An index is a physical structure containing pointers to the data. Indices are created in an existing table to locate rows more quickly and efficiently. It is possible to create an index on one or more columns of a table, and each index is given a name. The users cannot see the indexes; they are just used to speed up queries. Effective indexes are one of the best ways to improve performance in a database application. A table scan happens when there is no index available to help a query. In a table scan, the SQL Server examines every row in the table to satisfy the query results. Table scans are sometimes unavoidable, but on large tables, scans have a terrific impact on performance.

What is a Cursor?

A cursor is a database object used by applications to manipulate data in a set on a row-by-row basis, instead of the typical SQL commands that operate on all the rows in the set at one time.

In order to work with a cursor, we need to perform some steps in the following order:

Declare cursor
Open cursor
Fetch row from the cursor
Process fetched row
Close cursor
Deallocate cursor.

What is the Difference between a Function and a Stored Procedure?

UDF can be used in the SQL statements anywhere in the WHERE/HAVING/SELECT section, whereas Stored procedures cannot be. UDFs that return tables can be treated as another rowset. This can be used in JOINs with other tables. Inline UDF’s can be thought of as views that take parameters and can be used in JOINs and other Rowset operations.

What are Different Types of Join?

Cross Join

A cross join that does not have a WHERE clause produces the Cartesian product of the tables involved in the join. The size of a Cartesian product result set is the number of rows in the first table multiplied by the number of rows in the second table. The common example is when company wants to combine each product with a pricing table to analyze each product at each price.

Inner Join

A join that displays only the rows that have a match in both joined tables is known as inner Join.

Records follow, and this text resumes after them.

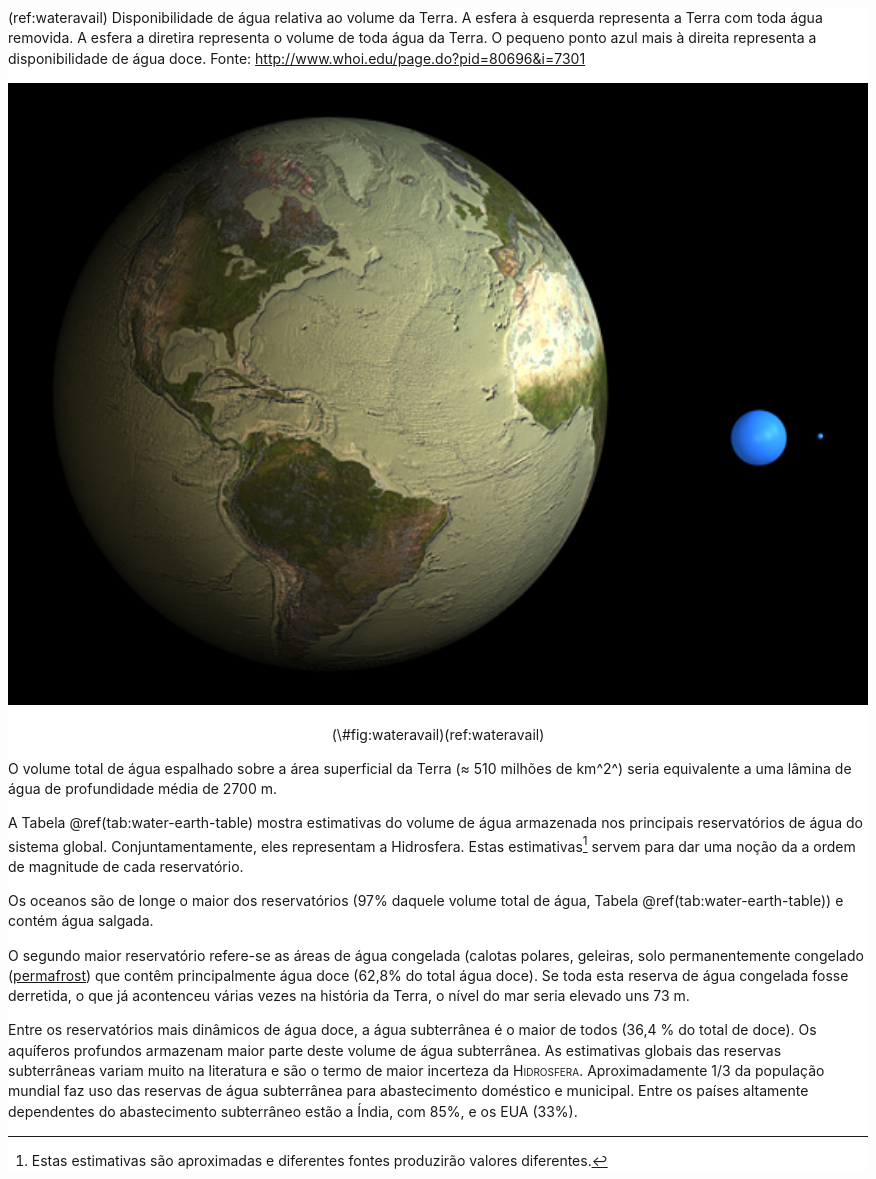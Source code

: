 (ref:wateravail) Disponibilidade de água relativa ao volume da Terra. A esfera à esquerda representa a Terra com toda água removida. A esfera a diretira representa o volume de toda água da Terra. O pequeno ponto azul mais à direita representa a disponibilidade de água doce. Fonte: http://www.whoi.edu/page.do?pid=80696&i=7301

<div class="figure" style="text-align: center">
<img src="images/cook-EarthWater_88530.jpg" alt="(ref:wateravail)" width="100%" />
<p class="caption">(\#fig:wateravail)(ref:wateravail)</p>
</div>

O volume total de água espalhado sobre a área superficial da Terra ($\approx$ 510 milhões de km^2^) seria equivalente a uma lâmina de água de profundidade média de 2700 m.


A Tabela \@ref(tab:water-earth-table) mostra estimativas do volume de água armazenada nos principais reservatórios de água do sistema global. Conjuntamentamente, eles representam a Hidrosfera. Estas estimativas[^1] servem para dar uma noção da a ordem de magnitude de cada reservatório. 

Os oceanos são de longe o maior dos reservatórios (97% daquele volume total de água, Tabela \@ref(tab:water-earth-table)) e contém água salgada. 

O segundo maior reservatório refere-se as áreas de água congelada (calotas polares, geleiras, solo permanentemente congelado ([permafrost](https://pt.wikipedia.org/wiki/Pergelissolo)) que contêm principalmente água doce (62,8% do total água doce). Se toda esta reserva de água congelada fosse derretida, o que já acontenceu várias vezes na história da Terra, o nível do mar seria elevado uns 73  m.



Entre os reservatórios mais dinâmicos de água doce, a água subterrânea é o maior de todos (36,4 % do total de doce). Os aquíferos profundos armazenam maior parte deste volume de água subterrânea. As estimativas globais das reservas subterrâneas variam muito na literatura e são o termo de maior incerteza da <span style="font-variant:small-caps;">Hidrosfera</span>. Aproximadamente 1/3 da população mundial faz uso das reservas de água subterrânea para abastecimento doméstico e municipal. Entre os países altamente dependentes do abastecimento subterrâneo estão a Índia, com 85%, e os EUA (33%). 


[^7]: Como a água doce é naturalmente menos densa do que a água salgada, a vazão do rio flutua sobre a superfície do oceano e a força de Coriolis a força a girar acentuadamente ao longo da costa. A água doce forma uma corrente que empurra a água contra a costa, elevando o nível do mar localmente neste processo.
[^1]: Estas estimativas são aproximadas e diferentes fontes produzirão valores diferentes.
[^6]: Note que os fluxos podem ser expressos em lâmina de água equivalente, dividindo-se o volume pelas [áreas consideradas](https://en.wikipedia.org/wiki/Earth) (Área da superfície da Terra = 510072000 km^2^, Área da superfície continental = 148940000 km^2^, Área da superfície oceânica = 361132000 km^2^). 
[^9]: Se esta fosse a única fonte de precipitação a média global da precipitação seria somente cerca de 233 mm, um valor típico de regiões semi-áridas e desertos.
[^8]: Rio de maior extensão na rede de drenagem da BH.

This is the default type of join in the Query and View Designer.

Outer Join

A join that includes rows even if they do not have related rows in the joined table is an Outer Join. You can create three different outer join to specify the unmatched rows to be included:

Left Outer Join: In Left Outer Join, all the rows in the first-named table, i.e. “left” table, which appears leftmost in the JOIN clause, are included. Unmatched rows in the right table do not appear.
Right Outer Join: In Right Outer Join, all the rows in the second-named table, i.e. “right” table, which appears rightmost in the JOIN clause are included. Unmatched rows in the left table are not included.
Full Outer Join: In Full Outer Join, all the rows in all joined tables are included, whether they are matched or not.

Self Join

This is a particular case when one table joins to itself with one or two aliases to avoid confusion. A self join can be of any type, as long as the joined tables are the same. A self join is rather unique in that it involves a relationship with only one table. The common example is when company has a hierarchal reporting structure whereby one member of staff reports to another. Self Join can be Outer Join or Inner Join.

What is the Correct Order of the Logical Query Processing Phases?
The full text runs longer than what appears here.